(Data supplied Opens)

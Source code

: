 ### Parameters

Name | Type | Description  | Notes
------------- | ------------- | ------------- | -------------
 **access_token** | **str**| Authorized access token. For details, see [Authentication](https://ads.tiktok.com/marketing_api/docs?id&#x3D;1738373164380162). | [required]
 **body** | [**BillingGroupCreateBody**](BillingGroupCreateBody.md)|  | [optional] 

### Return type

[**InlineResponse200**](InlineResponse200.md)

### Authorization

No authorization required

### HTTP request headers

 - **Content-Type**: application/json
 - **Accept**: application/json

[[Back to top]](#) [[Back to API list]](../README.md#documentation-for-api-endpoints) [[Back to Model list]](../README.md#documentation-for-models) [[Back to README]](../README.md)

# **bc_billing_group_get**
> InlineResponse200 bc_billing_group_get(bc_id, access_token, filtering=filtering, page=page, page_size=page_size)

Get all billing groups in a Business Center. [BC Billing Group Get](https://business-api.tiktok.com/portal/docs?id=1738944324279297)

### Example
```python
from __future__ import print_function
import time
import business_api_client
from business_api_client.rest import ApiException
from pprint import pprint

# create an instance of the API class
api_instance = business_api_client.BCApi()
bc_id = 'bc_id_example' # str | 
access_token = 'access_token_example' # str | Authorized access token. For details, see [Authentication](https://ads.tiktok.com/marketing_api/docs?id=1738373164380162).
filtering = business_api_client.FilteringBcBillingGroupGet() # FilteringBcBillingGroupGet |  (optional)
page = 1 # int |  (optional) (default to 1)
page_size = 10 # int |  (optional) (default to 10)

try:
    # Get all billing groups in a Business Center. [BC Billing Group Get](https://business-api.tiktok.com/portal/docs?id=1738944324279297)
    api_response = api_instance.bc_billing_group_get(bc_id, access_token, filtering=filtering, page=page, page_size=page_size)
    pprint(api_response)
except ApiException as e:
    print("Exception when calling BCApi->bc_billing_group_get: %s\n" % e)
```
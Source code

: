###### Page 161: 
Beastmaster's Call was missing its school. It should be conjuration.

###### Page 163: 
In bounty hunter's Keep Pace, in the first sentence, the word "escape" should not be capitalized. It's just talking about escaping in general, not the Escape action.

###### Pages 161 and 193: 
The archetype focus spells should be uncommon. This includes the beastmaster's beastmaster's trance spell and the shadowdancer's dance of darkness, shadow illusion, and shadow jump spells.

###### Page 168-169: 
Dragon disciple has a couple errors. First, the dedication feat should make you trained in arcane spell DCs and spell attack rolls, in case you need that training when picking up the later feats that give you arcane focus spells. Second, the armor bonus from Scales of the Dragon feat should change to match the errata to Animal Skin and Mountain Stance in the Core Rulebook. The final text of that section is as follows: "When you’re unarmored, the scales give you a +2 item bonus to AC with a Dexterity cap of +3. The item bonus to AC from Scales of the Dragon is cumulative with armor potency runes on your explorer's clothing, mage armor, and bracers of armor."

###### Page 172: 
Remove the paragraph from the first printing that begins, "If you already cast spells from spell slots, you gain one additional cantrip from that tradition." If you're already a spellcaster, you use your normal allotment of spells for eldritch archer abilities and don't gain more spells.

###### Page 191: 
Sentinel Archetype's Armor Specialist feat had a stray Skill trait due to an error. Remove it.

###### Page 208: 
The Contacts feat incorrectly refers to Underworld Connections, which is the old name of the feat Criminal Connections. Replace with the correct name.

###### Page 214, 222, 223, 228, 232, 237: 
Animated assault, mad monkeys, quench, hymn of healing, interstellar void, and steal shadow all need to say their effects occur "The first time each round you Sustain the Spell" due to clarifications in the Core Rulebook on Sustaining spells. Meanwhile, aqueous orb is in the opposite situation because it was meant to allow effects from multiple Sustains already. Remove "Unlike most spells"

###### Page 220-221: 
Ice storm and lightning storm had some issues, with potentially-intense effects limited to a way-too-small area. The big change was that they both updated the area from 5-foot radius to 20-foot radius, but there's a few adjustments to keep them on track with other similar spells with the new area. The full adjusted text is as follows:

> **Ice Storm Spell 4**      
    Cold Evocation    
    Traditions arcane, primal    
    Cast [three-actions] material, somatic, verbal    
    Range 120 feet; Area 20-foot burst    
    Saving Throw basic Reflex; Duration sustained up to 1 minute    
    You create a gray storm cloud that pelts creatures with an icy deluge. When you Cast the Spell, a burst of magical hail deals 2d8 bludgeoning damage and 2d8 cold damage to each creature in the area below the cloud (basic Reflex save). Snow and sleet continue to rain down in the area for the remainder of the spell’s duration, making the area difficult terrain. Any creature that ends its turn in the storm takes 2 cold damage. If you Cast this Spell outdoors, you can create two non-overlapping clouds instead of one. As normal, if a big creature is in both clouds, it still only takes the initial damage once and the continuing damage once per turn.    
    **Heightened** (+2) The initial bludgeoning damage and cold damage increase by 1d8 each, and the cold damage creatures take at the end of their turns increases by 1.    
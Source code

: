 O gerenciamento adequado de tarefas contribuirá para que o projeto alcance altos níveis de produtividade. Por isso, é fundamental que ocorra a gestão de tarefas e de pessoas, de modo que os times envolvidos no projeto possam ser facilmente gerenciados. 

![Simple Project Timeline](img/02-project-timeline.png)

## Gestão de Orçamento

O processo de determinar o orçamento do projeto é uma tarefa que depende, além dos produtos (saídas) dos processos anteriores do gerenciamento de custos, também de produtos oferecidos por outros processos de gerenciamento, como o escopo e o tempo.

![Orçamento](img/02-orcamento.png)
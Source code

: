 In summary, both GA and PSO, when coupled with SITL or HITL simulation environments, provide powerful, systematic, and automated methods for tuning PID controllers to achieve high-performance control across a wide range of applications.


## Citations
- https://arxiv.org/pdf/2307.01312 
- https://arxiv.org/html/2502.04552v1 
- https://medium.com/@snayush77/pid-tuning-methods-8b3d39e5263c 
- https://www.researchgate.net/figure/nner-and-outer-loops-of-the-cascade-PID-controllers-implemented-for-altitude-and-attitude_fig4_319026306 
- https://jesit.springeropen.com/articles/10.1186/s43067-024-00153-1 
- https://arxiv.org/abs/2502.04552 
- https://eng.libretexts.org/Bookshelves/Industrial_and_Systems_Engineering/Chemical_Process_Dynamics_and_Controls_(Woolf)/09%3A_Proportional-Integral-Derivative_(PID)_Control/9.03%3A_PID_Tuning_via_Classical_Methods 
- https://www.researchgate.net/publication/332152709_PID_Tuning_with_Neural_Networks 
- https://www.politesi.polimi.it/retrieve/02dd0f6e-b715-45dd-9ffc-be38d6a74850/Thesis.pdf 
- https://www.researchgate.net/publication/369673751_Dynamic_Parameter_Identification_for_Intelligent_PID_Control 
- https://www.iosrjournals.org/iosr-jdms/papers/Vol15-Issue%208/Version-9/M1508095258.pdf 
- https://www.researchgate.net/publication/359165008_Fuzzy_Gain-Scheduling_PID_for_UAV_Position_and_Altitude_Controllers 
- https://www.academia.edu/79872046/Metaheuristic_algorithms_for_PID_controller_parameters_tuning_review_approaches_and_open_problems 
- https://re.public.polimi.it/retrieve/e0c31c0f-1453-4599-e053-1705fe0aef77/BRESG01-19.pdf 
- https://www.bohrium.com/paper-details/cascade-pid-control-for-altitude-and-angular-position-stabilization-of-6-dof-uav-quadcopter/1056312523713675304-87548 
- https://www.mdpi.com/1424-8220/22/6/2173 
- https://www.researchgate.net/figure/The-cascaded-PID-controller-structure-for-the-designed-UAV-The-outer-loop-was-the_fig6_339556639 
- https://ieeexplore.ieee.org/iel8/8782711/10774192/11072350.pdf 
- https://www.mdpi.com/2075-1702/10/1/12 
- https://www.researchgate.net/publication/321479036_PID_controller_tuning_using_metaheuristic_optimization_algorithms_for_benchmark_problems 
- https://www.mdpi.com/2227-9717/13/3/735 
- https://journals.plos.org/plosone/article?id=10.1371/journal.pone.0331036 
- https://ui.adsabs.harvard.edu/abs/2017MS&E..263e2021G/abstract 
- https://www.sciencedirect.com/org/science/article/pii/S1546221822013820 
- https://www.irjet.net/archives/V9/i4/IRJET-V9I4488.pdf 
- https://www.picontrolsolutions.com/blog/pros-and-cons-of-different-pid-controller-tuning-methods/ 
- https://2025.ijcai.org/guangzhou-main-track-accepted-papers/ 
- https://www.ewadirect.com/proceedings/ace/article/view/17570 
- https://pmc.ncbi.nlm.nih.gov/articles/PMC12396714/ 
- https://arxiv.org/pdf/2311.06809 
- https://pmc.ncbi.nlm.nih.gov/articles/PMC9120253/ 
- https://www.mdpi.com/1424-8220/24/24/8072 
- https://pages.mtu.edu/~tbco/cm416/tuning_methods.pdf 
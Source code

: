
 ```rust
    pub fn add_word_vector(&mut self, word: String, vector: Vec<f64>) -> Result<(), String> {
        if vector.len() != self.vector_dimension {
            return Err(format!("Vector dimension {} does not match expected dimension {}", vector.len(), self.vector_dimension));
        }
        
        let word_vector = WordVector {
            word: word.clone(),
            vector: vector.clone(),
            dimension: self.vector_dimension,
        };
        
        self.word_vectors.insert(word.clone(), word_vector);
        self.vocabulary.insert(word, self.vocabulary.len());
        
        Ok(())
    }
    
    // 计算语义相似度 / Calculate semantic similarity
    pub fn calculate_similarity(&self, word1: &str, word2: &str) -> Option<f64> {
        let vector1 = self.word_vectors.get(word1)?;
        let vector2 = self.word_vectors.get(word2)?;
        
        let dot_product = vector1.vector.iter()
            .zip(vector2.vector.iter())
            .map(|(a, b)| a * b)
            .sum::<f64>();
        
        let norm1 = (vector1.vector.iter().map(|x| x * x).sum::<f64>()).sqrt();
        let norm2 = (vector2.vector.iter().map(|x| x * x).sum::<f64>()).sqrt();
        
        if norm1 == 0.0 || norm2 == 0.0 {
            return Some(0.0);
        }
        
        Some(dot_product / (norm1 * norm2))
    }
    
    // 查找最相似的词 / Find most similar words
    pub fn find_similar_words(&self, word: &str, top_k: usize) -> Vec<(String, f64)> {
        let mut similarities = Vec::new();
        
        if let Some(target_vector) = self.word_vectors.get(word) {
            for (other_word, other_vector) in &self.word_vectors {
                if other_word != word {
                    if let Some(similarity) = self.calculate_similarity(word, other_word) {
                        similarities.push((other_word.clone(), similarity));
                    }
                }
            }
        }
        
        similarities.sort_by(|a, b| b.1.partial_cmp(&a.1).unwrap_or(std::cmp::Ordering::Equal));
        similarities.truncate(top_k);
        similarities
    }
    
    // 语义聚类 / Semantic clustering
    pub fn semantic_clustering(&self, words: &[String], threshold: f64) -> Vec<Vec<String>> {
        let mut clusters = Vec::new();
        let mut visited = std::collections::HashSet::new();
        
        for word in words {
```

(Data supplied Closes)

**Task objective**
How many of the listing's lines include "already"? State only that number.

**Task output**
2